[Extracted records]
>>
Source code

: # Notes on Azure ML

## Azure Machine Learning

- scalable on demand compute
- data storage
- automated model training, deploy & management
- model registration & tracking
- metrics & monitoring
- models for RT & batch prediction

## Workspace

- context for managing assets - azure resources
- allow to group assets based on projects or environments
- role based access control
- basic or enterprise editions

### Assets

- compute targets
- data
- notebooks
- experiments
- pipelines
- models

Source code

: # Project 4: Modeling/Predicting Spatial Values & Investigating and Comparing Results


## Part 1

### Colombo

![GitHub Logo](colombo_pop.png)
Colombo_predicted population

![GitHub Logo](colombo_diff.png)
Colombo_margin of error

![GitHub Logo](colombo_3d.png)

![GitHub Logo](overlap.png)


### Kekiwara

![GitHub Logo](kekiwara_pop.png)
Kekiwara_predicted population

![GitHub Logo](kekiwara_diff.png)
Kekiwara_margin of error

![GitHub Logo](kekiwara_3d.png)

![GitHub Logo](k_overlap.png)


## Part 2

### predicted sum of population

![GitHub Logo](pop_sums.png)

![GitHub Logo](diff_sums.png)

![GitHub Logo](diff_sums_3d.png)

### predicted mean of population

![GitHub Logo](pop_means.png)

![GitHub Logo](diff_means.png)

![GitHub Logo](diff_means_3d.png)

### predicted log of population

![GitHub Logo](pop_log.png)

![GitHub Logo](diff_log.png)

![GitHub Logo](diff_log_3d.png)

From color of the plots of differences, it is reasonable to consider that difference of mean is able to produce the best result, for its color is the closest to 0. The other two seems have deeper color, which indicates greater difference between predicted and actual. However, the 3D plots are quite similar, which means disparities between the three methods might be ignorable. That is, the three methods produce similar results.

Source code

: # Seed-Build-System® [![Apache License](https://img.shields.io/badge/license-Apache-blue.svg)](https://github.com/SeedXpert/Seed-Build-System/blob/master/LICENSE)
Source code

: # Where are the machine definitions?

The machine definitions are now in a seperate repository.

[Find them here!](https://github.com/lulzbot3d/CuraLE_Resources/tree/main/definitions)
<<
# [PROBLEM DESCRIPTION]
Reproduce the entries exactly, each one as given.

# [ANSWER SECTION]
Source code

: # Notes on Azure ML

## Azure Machine Learning

- scalable on demand compute
- data storage
- automated model training, deploy & management
- model registration & tracking
- metrics & monitoring
- models for RT & batch prediction

## Workspace

- context for managing assets - azure resources
- allow to group assets based on projects or environments
- role based access control
- basic or enterprise editions

### Assets

- compute targets
- data
- notebooks
- experiments
- pipelines
- models

Source code

: # Project 4: Modeling/Predicting Spatial Values & Investigating and Comparing Results


## Part 1

### Colombo

![GitHub Logo](colombo_pop.png)
Colombo_predicted population

![GitHub Logo](colombo_diff.png)
Colombo_margin of error

![GitHub Logo](colombo_3d.png)

![GitHub Logo](overlap.png)


### Kekiwara

![GitHub Logo](kekiwara_pop.png)
Kekiwara_predicted population

![GitHub Logo](kekiwara_diff.png)
Kekiwara_margin of error

![GitHub Logo](kekiwara_3d.png)

![GitHub Logo](k_overlap.png)


## Part 2

### predicted sum of population

![GitHub Logo](pop_sums.png)

![GitHub Logo](diff_sums.png)

![GitHub Logo](diff_sums_3d.png)

### predicted mean of population

![GitHub Logo](pop_means.png)

![GitHub Logo](diff_means.png)

![GitHub Logo](diff_means_3d.png)

### predicted log of population

![GitHub Logo](pop_log.png)

![GitHub Logo](diff_log.png)

![GitHub Logo](diff_log_3d.png)

From color of the plots of differences, it is reasonable to consider that difference of mean is able to produce the best result, for its color is the closest to 0. The other two seems have deeper color, which indicates greater difference between predicted and actual. However, the 3D plots are quite similar, which means disparities between the three methods might be ignorable. That is, the three methods produce similar results.

Source code

: # Seed-Build-System® [![Apache License](https://img.shields.io/badge/license-Apache-blue.svg)](https://github.com/SeedXpert/Seed-Build-System/blob/master/LICENSE)
Source code

: # Where are the machine definitions?

The machine definitions are now in a seperate repository.

[Find them here!](https://github.com/lulzbot3d/CuraLE_Resources/tree/main/definitions)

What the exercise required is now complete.